Dr. Rahul Aggarwal
Question: How do you treat patients with neuroendocrine prostate cancer presenting with systemic disease?
Answer: Neuroendocrine prostate cancer (NEPC) is a lethal disease subset with median overall survival of less than 1 year from time of detection.1 The choice of systemic therapy depends on the clinical context (de novo vs. treatment emergent) and pathologic findings (small cell vs. focal neuroendocrine differentiation). Patients presenting with de novo pure small cell carcinoma arising from the prostate gland, a rare entity observed in approximately 1% of all prostate cancer cases, should be treated with a platinum plus etoposide combination similar to the treatment for small cell lung cancer. In contrast, patients with metastatic high-grade carcinoma with evidence of focal neuroendocrine differentiation on prostate biopsy (e.g., positive chromogranin staining by immunohistochemistry) without small cell morphology should be treated with primary androgen deprivation therapy (ADT) plus the addition of six cycles of concurrent docetaxel for those with high-volume metastatic disease.2
More commonly than de novo disease, NEPC is a treatment-emergent phenomenon arising among patients with metastatic castration-resistant prostate cancer (mCRPC) following the application of ADT. Treatment-emergent NEPC (t-NEPC) may involve 30% to 40% of patients with mCRPC, including 10% to 15% with pure small cell histologic differentiation and a larger proportion (about 25%) with an intermediate phenotype between adenocarcinoma and small cell.1 Despite the relatively high prevalence of t-NEPC, detection is a challenge. Serum neuroendocrine markers, including chromogranin and neuron-specific enolase, have limited sensitivity. An aggregate of clinical factors (e.g., visceral metastases, elevated serum markers, lytic-predominant bone metastases, and disease burden out of proportion to serum prostate-specific antigen [PSA]), as used in a prior phase II study, are likely to enrich for detection of t-NEPC at the expense of lower specificity.3 Circulating tumor cell analysis has recently been shown to enable detection and characterization of t-NEPC but remains a research tool.4 Metastatic tumor biopsy remains the gold standard for t-NEPC detection, despite limitations such as tumor heterogeneity. Consideration of tumor biopsy is particularly important in cases in which pure small cell histology is suspected.

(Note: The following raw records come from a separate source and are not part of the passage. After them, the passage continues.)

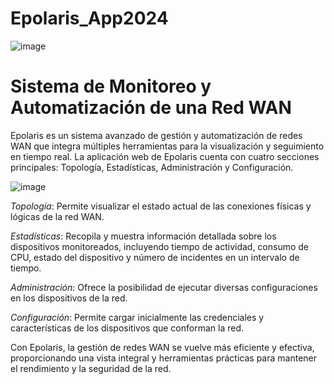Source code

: # Epolaris_App2024
![image](https://github.com/Edwix01/Epolaris_App2024/assets/115038833/9e753614-632b-4035-8af1-962ad7f7a9fd)

# Sistema de Monitoreo y Automatización de una Red WAN

Epolaris es un sistema avanzado de gestión y automatización de redes WAN que integra múltiples herramientas para la visualización y seguimiento en tiempo real. La aplicación web de Epolaris cuenta con cuatro secciones principales: Topología, Estadísticas, Administración y Configuración.

![image](https://github.com/Edwix01/Epolaris_App2024/assets/115038833/07d4f532-f4c4-4be4-b59f-f67f6f3e2da5)

*Topología*: Permite visualizar el estado actual de las conexiones físicas y lógicas de la red WAN.

*Estadísticas*: Recopila y muestra información detallada sobre los dispositivos monitoreados, incluyendo tiempo de actividad, consumo de CPU, estado del dispositivo y número de incidentes en un intervalo de tiempo.

*Administración*: Ofrece la posibilidad de ejecutar diversas configuraciones en los dispositivos de la red.

*Configuración*: Permite cargar inicialmente las credenciales y características de los dispositivos que conforman la red.

Con Epolaris, la gestión de redes WAN se vuelve más eficiente y efectiva, proporcionando una vista integral y herramientas prácticas para mantener el rendimiento y la seguridad de la red.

In cases in which mCRPC biopsies reveal pure small cell differentiation, cytotoxic chemotherapy is preferred over androgen pathway inhibitors, such as abiraterone or enzalutamide. In cases of biopsy-proven small cell carcinoma with concomitant persistent androgen receptor (AR) expression/activity (e.g., high serum PSA and AR/PSA immunohistochemical expression),5 carboplatin plus docetaxel is a reasonable option for patients who are deemed fit. In cases with minimal evidence of dependence on AR signaling (e.g., very low serum PSA, AR-null expression on biopsy, and primary resistance to ADT), platinum/etoposide doublet may be the preferred front-line chemotherapeutic option. For patients with metastatic castration-resistant tumor biopsies that reveal high-grade adenocarcinoma with focal neuroendocrine differentiation, or for those with intermediate phenotypic features without frank small cell morphology, standardly applied clinical factors per National Comprehensive Cancer Network and other treatment guidelines can be used to guide the choice of therapy.6 This may include both cytotoxic chemotherapy and/or androgen signaling inhibitors, among others. A taxane plus carboplatin doublet may be considered in this situation in patients who are deemed fit, but clinical trials are lacking to prove superiority of this approach over taxane monotherapy. Given the relatively poor outcomes and aggressive clinical course, as novel therapeutic targets are identified t-NEPC, participation in prospective clinical trials is strongly encouraged.